January 28, 1945: Brother Schuppiser was ordained a deacon.
February and March, 1945: [War conditions prevented the holding of meetings.]
April 21, 1945: The city of Freiburg is occupied by Allied troops. The church records were kept hidden from April 19 to July 1, 1945.
April 23, 1945: Brother Becker gave priesthood blessings to the Schuppisers.
June 6, 1945: President Schneider received the first letter from Brother Becker and the answer was received on June 21; thus written communication was reestablished.
July 22, 1945: Brother Schuppiser was ordained a teacher by President Schneider and Brother Becker. . . . The branch can be considered re-created as of this date.
July 24, 1945: Elder Wilhelm Kenneth Firmage from New York visited us. He is a lieutenant in the U.S. Army. He brought greetings from the First Presidency and the prophet, seer, and revelator, Heber J. Grant. [9]
The LDS branch in Freiberg began the postwar period with four members. By 1948, there would be twenty-one baptisms as a strong branch emerged.
In Memoriam
The following member of the Freiburg Branch did not survive World War II:
Maria Magdalena Elisabeth Gaebler b. Leipzig, Sachsen, 27 Jul 1893; dau. of Gottlieb Bernhard Gaebler and Luise Auguste B. Goldhorn; m. Karl Friedrich Becker; k. air raid Freiburg, Baden, 27 Nov 1944 (Karl Becker; nFS)
Notes
[1] Becker, Karl, Gemeinde Geschichte der Gemeinde Freiburg/
[2] See Strasbourg District chapter.
[3] Becker, Gemeinde Geschichte, 2.
[4] This was likely Berta Stapperfend of Pforzheim, the district Relief Society president.
[5] The town of Mühlhausen was across the river in occupied France.

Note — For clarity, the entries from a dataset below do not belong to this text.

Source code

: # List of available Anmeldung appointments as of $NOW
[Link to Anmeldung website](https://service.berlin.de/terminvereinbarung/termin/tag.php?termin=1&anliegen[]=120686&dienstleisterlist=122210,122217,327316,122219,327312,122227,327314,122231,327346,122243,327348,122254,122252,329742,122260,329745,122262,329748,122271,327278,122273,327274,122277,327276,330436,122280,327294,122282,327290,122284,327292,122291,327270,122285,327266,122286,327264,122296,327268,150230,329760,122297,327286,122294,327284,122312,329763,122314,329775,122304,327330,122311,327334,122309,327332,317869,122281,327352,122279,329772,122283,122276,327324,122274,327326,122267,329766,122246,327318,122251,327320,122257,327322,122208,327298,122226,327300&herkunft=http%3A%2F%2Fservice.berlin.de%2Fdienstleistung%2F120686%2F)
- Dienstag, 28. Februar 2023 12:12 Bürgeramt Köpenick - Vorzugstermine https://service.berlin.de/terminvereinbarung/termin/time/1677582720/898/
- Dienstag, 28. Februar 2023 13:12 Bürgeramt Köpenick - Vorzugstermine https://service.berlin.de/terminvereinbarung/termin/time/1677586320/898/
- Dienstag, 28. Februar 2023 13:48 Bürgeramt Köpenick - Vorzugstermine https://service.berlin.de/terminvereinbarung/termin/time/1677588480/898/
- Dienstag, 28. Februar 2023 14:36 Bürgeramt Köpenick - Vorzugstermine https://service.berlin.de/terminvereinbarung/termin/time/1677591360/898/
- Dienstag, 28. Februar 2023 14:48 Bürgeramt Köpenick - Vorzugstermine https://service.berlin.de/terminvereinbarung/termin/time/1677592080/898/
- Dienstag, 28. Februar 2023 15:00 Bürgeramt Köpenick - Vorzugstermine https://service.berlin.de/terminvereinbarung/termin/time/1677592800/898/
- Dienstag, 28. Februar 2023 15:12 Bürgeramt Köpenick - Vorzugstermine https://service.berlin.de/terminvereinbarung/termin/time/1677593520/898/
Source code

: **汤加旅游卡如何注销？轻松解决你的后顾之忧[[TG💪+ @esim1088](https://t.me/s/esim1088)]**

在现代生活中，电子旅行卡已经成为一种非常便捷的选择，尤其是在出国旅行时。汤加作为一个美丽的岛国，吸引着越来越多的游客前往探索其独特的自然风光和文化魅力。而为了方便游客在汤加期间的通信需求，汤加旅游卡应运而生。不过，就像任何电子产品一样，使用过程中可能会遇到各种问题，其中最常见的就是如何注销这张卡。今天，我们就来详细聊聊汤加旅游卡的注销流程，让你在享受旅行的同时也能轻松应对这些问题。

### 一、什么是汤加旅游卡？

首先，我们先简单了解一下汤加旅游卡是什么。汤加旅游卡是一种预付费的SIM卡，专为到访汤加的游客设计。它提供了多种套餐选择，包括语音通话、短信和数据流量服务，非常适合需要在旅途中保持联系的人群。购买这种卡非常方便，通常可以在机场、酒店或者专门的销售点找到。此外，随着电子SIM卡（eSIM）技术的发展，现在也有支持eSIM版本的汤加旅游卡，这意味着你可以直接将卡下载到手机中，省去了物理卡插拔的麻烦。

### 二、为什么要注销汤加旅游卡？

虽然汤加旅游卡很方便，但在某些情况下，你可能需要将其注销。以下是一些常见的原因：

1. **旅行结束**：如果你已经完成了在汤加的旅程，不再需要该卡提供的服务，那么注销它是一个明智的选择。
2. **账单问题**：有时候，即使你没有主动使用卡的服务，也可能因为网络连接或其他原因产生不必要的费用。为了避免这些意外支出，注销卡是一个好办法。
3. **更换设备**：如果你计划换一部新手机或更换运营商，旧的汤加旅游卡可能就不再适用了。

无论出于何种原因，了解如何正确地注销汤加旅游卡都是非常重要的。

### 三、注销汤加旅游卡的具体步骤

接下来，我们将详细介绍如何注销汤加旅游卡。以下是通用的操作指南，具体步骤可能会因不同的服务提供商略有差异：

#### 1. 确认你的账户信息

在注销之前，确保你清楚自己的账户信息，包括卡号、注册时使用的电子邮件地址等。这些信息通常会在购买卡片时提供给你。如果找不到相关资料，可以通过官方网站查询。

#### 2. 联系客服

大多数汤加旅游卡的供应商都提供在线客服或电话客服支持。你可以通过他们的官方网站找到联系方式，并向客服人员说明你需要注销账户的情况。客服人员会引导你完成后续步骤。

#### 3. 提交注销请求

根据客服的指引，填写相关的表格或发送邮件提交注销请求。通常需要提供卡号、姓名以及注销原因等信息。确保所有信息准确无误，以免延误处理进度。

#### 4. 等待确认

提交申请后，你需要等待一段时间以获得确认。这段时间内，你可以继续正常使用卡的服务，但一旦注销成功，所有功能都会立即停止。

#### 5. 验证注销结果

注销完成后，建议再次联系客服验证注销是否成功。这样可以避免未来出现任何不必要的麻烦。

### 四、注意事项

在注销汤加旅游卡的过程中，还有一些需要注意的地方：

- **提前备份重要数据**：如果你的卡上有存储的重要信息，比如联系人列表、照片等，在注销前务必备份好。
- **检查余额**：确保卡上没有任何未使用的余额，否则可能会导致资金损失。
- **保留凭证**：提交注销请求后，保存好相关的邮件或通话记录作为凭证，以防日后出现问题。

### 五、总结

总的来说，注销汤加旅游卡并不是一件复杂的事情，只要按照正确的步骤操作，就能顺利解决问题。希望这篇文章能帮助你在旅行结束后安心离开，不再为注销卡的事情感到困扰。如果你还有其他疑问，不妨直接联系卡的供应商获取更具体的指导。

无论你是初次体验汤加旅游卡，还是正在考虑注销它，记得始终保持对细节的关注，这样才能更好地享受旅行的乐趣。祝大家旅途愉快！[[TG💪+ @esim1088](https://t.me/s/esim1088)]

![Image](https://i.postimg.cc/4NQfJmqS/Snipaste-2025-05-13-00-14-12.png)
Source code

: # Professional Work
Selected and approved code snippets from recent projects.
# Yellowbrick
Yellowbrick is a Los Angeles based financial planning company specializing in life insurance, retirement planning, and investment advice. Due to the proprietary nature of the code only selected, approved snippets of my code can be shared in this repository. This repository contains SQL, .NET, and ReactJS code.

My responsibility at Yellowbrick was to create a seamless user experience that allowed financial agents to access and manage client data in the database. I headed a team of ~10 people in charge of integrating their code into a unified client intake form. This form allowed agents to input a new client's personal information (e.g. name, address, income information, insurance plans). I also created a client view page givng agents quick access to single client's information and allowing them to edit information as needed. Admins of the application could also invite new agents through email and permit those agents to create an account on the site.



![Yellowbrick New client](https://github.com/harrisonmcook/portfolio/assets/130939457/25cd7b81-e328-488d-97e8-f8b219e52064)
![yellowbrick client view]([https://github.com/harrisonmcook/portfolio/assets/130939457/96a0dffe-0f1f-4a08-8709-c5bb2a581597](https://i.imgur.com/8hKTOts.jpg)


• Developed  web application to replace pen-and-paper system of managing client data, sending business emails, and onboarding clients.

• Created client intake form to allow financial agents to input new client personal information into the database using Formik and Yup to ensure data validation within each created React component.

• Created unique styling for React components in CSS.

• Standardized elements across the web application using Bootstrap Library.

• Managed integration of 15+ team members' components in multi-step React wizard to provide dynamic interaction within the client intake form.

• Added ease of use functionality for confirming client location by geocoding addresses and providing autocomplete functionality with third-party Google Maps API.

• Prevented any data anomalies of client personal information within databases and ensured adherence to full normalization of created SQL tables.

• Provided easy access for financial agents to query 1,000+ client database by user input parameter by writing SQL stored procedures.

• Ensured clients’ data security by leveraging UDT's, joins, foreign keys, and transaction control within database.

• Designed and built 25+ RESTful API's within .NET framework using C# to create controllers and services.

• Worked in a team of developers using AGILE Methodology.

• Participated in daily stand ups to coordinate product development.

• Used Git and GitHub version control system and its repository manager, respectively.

[6] Becker, Gemeinde Geschichte, 1–2.
[7] Ibid., 3.
[8] It would seem that Rosemarie and her father were not with her mother in the basement of their apartment when Elisabeth Becker was killed. However, Brother Becker wrote that his wife “was praying aloud to God when she was killed and remained a loyal member of the Church to the very end.”
[9] Heber J. Grant died May 14, 1945.